Schultz finished fifth in the PA High School State Bowling Championships on March 15 at 222 Dutch Lanes in Ephrata.
“I had never really had a problem being competitive or nervous,” he said. “When I got there, it kind of blew me away.”
Schultz entered the tournament as the seventh qualifier, out of 12, from the WPIBL Championships, which were March 8 at North Versailles Bowl.
Following a six-game round, Schultz entered the five-man ladder tournament as the No. 4 seed with the third-highest total: 1,273. He rolled a high-game 255 in the second.
Schultz averaged 212 in the qualifying games, just shy of his season average.
“My average is about 215, but that day, we were switching between lanes,” Schultz said. “Every single lane was a little different. It took me a little bit to find my line.”
He finished tied with Mack Celmer of Conrad Weiser near Reading. Schultz lost the roll-off, 59-49.

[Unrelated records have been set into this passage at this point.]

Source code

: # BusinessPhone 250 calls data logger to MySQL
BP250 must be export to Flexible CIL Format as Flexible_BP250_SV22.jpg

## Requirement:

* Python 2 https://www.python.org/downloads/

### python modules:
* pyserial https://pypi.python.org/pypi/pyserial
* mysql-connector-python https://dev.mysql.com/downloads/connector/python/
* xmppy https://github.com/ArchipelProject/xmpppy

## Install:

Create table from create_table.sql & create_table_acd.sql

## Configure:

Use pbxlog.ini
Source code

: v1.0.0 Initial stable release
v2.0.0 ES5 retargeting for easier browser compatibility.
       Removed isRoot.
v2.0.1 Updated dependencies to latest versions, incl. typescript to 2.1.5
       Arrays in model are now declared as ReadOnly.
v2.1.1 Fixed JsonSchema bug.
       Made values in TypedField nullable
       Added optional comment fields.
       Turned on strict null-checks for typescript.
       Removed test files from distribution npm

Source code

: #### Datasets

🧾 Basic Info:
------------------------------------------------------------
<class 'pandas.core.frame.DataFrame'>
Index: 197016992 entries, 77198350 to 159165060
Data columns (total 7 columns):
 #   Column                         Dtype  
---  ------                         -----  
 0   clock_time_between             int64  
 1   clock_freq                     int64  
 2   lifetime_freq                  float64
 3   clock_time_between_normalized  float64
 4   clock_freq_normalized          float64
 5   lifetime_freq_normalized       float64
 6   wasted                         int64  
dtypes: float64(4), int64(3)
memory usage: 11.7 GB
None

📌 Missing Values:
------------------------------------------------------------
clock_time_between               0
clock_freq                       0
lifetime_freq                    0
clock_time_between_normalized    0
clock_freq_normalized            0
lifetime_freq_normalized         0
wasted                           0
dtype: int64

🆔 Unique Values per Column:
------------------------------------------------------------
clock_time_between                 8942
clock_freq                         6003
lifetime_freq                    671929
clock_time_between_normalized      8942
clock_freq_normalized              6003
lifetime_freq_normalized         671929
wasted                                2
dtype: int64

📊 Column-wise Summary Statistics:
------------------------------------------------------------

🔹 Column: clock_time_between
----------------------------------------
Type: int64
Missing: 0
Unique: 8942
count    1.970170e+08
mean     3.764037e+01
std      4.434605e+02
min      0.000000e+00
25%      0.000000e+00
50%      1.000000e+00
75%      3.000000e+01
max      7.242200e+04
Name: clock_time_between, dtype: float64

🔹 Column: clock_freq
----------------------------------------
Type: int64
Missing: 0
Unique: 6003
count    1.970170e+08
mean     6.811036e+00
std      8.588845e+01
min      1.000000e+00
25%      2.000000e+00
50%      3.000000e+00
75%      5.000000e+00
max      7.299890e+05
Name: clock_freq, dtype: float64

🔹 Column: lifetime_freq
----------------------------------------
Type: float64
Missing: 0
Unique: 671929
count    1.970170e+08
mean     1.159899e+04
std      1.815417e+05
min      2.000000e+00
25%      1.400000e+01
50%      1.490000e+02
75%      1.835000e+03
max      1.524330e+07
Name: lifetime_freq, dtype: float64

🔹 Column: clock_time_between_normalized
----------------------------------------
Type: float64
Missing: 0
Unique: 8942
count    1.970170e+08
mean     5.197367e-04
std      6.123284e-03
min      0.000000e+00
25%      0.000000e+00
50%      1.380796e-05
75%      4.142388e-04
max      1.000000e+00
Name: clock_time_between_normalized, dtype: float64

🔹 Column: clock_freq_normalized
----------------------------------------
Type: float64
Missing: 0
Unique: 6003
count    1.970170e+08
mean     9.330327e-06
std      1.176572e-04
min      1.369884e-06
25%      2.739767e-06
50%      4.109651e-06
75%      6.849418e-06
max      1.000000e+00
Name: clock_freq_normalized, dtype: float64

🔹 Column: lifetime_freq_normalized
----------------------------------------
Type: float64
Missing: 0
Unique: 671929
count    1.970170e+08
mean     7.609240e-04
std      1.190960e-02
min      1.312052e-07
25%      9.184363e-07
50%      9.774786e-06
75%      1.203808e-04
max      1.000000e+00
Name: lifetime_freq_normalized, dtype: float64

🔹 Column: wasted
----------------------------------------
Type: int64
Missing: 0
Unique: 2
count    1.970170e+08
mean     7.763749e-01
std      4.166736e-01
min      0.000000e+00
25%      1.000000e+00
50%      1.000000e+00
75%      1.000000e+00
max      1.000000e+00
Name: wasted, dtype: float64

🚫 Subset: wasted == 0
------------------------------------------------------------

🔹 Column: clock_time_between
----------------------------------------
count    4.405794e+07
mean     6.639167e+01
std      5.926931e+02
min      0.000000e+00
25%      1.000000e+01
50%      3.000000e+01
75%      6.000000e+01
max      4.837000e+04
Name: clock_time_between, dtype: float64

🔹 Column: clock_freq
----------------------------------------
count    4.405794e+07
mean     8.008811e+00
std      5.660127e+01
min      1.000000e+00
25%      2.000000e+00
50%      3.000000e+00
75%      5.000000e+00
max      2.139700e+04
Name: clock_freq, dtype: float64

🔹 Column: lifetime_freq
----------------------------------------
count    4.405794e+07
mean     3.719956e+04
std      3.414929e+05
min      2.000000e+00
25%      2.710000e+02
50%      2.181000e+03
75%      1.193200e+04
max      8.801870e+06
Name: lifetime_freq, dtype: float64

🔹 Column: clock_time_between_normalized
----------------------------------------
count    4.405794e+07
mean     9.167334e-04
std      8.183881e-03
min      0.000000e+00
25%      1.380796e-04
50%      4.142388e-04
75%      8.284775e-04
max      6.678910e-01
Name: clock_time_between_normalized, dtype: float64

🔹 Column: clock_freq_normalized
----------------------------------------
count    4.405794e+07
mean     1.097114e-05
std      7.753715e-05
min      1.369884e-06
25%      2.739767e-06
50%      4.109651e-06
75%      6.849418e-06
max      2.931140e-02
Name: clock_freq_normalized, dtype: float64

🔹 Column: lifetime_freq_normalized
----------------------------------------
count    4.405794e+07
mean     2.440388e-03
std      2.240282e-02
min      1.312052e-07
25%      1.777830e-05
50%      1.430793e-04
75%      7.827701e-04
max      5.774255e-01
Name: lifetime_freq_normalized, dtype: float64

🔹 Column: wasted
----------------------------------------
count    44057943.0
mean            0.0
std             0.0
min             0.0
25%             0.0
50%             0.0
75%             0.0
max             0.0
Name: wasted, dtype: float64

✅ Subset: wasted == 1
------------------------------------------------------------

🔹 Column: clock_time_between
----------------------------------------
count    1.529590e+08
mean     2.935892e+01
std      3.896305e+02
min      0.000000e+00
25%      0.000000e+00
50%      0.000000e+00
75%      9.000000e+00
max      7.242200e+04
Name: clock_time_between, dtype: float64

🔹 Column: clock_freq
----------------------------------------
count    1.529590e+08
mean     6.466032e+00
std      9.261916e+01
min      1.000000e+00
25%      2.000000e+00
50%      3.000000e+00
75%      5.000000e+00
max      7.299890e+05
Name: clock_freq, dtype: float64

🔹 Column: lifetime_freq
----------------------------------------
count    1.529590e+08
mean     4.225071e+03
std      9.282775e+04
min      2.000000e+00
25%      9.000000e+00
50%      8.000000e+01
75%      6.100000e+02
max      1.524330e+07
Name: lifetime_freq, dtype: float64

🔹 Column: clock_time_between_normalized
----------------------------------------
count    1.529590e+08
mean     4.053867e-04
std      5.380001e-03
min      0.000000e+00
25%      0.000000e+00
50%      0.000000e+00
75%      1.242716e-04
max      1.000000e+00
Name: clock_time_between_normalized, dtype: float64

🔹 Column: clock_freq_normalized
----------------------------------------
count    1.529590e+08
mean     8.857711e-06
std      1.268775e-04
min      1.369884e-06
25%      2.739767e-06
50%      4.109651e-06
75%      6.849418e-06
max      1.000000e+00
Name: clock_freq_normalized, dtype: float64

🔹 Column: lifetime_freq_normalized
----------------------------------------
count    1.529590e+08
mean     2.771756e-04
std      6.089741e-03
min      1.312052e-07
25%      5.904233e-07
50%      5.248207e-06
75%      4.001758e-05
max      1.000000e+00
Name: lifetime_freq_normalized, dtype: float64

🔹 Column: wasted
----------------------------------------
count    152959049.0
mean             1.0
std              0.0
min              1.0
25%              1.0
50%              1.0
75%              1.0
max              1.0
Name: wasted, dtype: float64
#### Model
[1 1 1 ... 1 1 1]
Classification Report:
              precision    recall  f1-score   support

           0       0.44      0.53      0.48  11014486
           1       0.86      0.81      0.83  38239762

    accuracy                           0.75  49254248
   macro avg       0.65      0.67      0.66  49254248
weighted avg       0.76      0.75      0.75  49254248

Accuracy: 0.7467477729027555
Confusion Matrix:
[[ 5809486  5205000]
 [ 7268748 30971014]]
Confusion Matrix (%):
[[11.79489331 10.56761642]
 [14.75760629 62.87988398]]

The first round pitted Schultz against Dan Matase from Philadelphia's Father Judge.
“I was really nervous,” Schultz said. “A couple frames into it, I settled down.”
After 10 frames, Shultz fell, 203-198.
Competition is nothing new to Schultz. He has been bowling competitively since about the sixth grade, primarily in his junior league.
His best career series was 800, over a three-game match April 21, for a 267 average.
His career high game of 299 came in November in a Saturday morning junior league at Wildlife Lanes.
Despite familiarity with some of his competition, at the high school level, there is no scouting for competitors on the eastern end of the state.
“I think it's a little bit of a factor. I knew a few of the bowlers, but I didn't know half the field,” Schultz said. “In the end, I guess it comes down to focusing on my game.”
Dave Yohe is a freelance writer.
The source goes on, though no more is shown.